AVT and IT regulate ion transport across the opercular epithelium of killifish (Fundulus heteroclitus) and gilthead sea bream (Sparus aurata)

Abstract

The regulatory role of arginine vasotocin (AVT) and isotocin (IT) in Cl− secretion was investigated with the short circuit current (Isc) technique in opercular epithelia of killifish (Fundulus heteroclitus) and gilthead sea bream (Sparus aurata). Sea bream operculum showed ~ 4-fold lower number of Na/K-ATPase immunoreactive cells and ~ 12-fold lower secretory current than the killifish.
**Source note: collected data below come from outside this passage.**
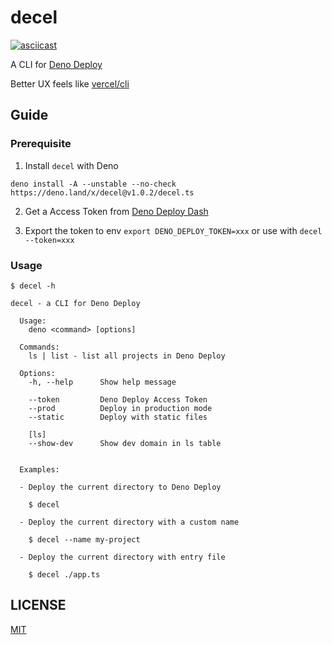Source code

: # decel

[![asciicast](https://asciinema.org/a/iTSgJOYEP6cp8Hd8A8cFE9l8u.svg)](https://asciinema.org/a/iTSgJOYEP6cp8Hd8A8cFE9l8u)

A CLI for [Deno Deploy](https://dash.deno.com/)

Better UX feels like [vercel/cli](https://github.com/vercel/vercel)

## Guide

### Prerequisite

1. Install `decel` with Deno

  ```shell
  deno install -A --unstable --no-check https://deno.land/x/decel@v1.0.2/decel.ts
  ```

2. Get a Access Token from [Deno Deploy Dash](https://dash.deno.com/account#access-tokens)

3. Export the token to env `export DENO_DEPLOY_TOKEN=xxx` or use with `decel --token=xxx`

### Usage

```shell
$ decel -h

decel - a CLI for Deno Deploy

  Usage:
    deno <command> [options]

  Commands:
    ls | list - list all projects in Deno Deploy

  Options:
    -h, --help      Show help message
    
    --token         Deno Deploy Access Token
    --prod          Deploy in production mode
    --static        Deploy with static files

    [ls]
    --show-dev      Show dev domain in ls table


  Examples:

  - Deploy the current directory to Deno Deploy

    $ decel
  
  - Deploy the current directory with a custom name

    $ decel --name my-project

  - Deploy the current directory with entry file

    $ decel ./app.ts
```

## LICENSE

[MIT](./LICENSE)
In sea bream opercular membranes, the basolateral addition of AVT (10− 6 M) significantly stimulated Cl− secretion, while IT (10− 6 M) was without effect. In killifish, IT produced an immediate dose-dependent stimulation of Cl− secretion with significant effect at doses ≥ 10− 7 M and stimulation maxima (∆Isc ~ 25 μA ⋅ cm− 2) at 10− 6 M. The basolateral addition of bumetanide (200 μM) abolished > 75% of the effect of IT on Cl− secretion. In turn, AVT had a dual effect on killifish opercular Isc: an immediate response (~ 3 min) with Isc reduction in an inverted bell-shaped dose–response manner with higher current decrease (− 22 μA ⋅ cm− 2) at 10− 8 M AVT, and a sustained dose-dependent stimulation of Cl− secretion (stable up to 1 h), with a threshold significant effect at 10− 8 M and maximal stimulation (~ 20 μA ⋅ cm− 2) at 10− 6 M. Both effects of AVT appear receptor type specific. The V1-receptor antagonist SR 49059 abolished Isc reduction in response to AVT, while the specific V2-receptor antagonist (Tolvaptan, 1 μM) abolished the stimulatory action of AVT on Cl− secretion. According to these results, we propose a modulatory role for AVT and IT in Cl− (NaCl) secretion across the opercular epithelium of marine teleost.